Intended for healthcare professionals

News

Skill sharing in a pandemic: five minutes with . . . Helgi Johannsson

BMJ 2020; 369 doi: https://doi.org/10.1136/bmj.m1421 (Published 07 April 2020) Cite this as: BMJ 2020;369:m1421

Read our latest coverage of the coronavirus outbreak

  1. Abi Rimmer
  1. The BMJ

The consultant anaesthetist and Royal College of Anaesthetists council member discusses supporting anaesthetists to work in intensive care during the covid-19 pandemic

“At the moment, demand for intensive care capacity massively outstrips supply. If we left intensive care doctors to look after these patients by themselves they just wouldn’t be able to cope.

“Anaesthesia and intensive care are similar specialties in many ways. All anaesthetists have to do a fair amount of intensive care in their training and all intensive care consultants have to do some anaesthesia in their training.

“Where we differ is that most of anaesthesia’s bread and butter is doing operations while intensive care is looking after patients. But anaesthetists also look after patients who need operations. It’s not that big a leap for us to go back into intensive care; so that’s what we’ve done.

“In my hospital we’ve cancelled all elective surgery and the anaesthetists who would normally be doing that have been drafted in. We’ve set up a full shift system covering a new intensive care unit that didn’t exist before. Crucially we’re also still covering emergency anaesthesia, obstetrics, and other emergencies that still come through.

“As preparation, most of us have gone on the intensive care ward rounds. A lot of it is just about learning the protocols and the policies of the unit and making sure we’re familiar with how those get done. For example, feeding protocols—obviously, during an operation we don’t feed our patients, so it’s all those little areas that we may not have thought about which become important when we’re moving across.

“I know that some of our trainees who weren’t in an anaesthesia or an intensive care specialty were anxious about starting in intensive care but hopefully we’ve made them feel at home and supported them. It’s important that we don’t just dump people in the middle of a covid-19 unit without training them properly.

“It’s about making sure they know what they’re expected to do and, crucially, what they are not expected to do and when to call for help. We don’t want them to feel out of their depth.

“I’ve also learnt from the past few days that it’s actually quite hard wearing all the protective equipment and trying to do a clinical job where communication is important. With a facemask and a visor on, nobody being able to see what expression you are making, and your glasses steaming up—that’s all quite difficult.

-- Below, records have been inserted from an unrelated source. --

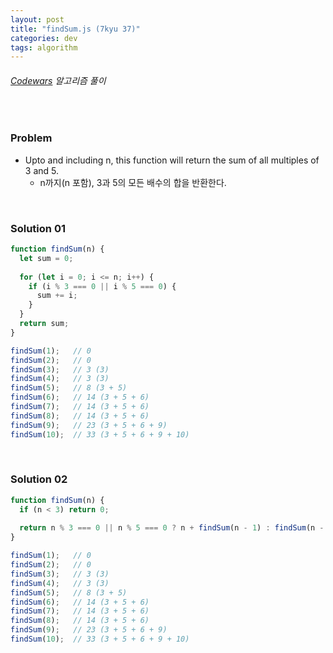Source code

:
 ```yaml
---
layout: post
title: "findSum.js (7kyu 37)"
categories: dev
tags: algorithm
---
```


###### [Codewars](https://www.codewars.com) 알고리즘 풀이

<br>

### Problem

- Upto and including n, this function will return the sum of all multiples of 3 and 5.
  - n까지(n 포함), 3과 5의 모든 배수의 합을 반환한다.

<br>

### Solution 01

```js
function findSum(n) {
  let sum = 0;
  
  for (let i = 0; i <= n; i++) {
    if (i % 3 === 0 || i % 5 === 0) {
      sum += i;
    }
  }
  return sum;
}

findSum(1);   // 0
findSum(2);   // 0
findSum(3);   // 3 (3)
findSum(4);   // 3 (3)
findSum(5);   // 8 (3 + 5)
findSum(6);   // 14 (3 + 5 + 6)
findSum(7);   // 14 (3 + 5 + 6)
findSum(8);   // 14 (3 + 5 + 6)
findSum(9);   // 23 (3 + 5 + 6 + 9)
findSum(10);  // 33 (3 + 5 + 6 + 9 + 10)
```

<br>

### Solution 02

```js
function findSum(n) {
  if (n < 3) return 0;
  
  return n % 3 === 0 || n % 5 === 0 ? n + findSum(n - 1) : findSum(n - 1);
}

findSum(1);   // 0
findSum(2);   // 0
findSum(3);   // 3 (3)
findSum(4);   // 3 (3)
findSum(5);   // 8 (3 + 5)
findSum(6);   // 14 (3 + 5 + 6)
findSum(7);   // 14 (3 + 5 + 6)
findSum(8);   // 14 (3 + 5 + 6)
findSum(9);   // 23 (3 + 5 + 6 + 9)
findSum(10);  // 33 (3 + 5 + 6 + 9 + 10)
```

<br>

<br>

“While I hope we don’t have to, we’re preparing to bring in other specialties that aren’t so closely aligned with intensive care, such as surgeons. Surgeons are highly trained and they’re used to looking after postoperative patients, many of whom will get sepsis and behave in a similar way to patients with covid-19—there’s a definite overlap in their skill set. They are, however, not familiar with ventilators so it takes a bit longer to bring their ventilator skills up to the required level.

“Overall I’ve been really impressed with the flexibility and the team spirit of everyone. Not just the doctors but the nurses as well. At the moment we have a mix of intensive care and non-intensive care nurses on our ward and the non-intensive care nurses are doing an amazing job. Everyone is just trying to cope with what is a really difficult time.”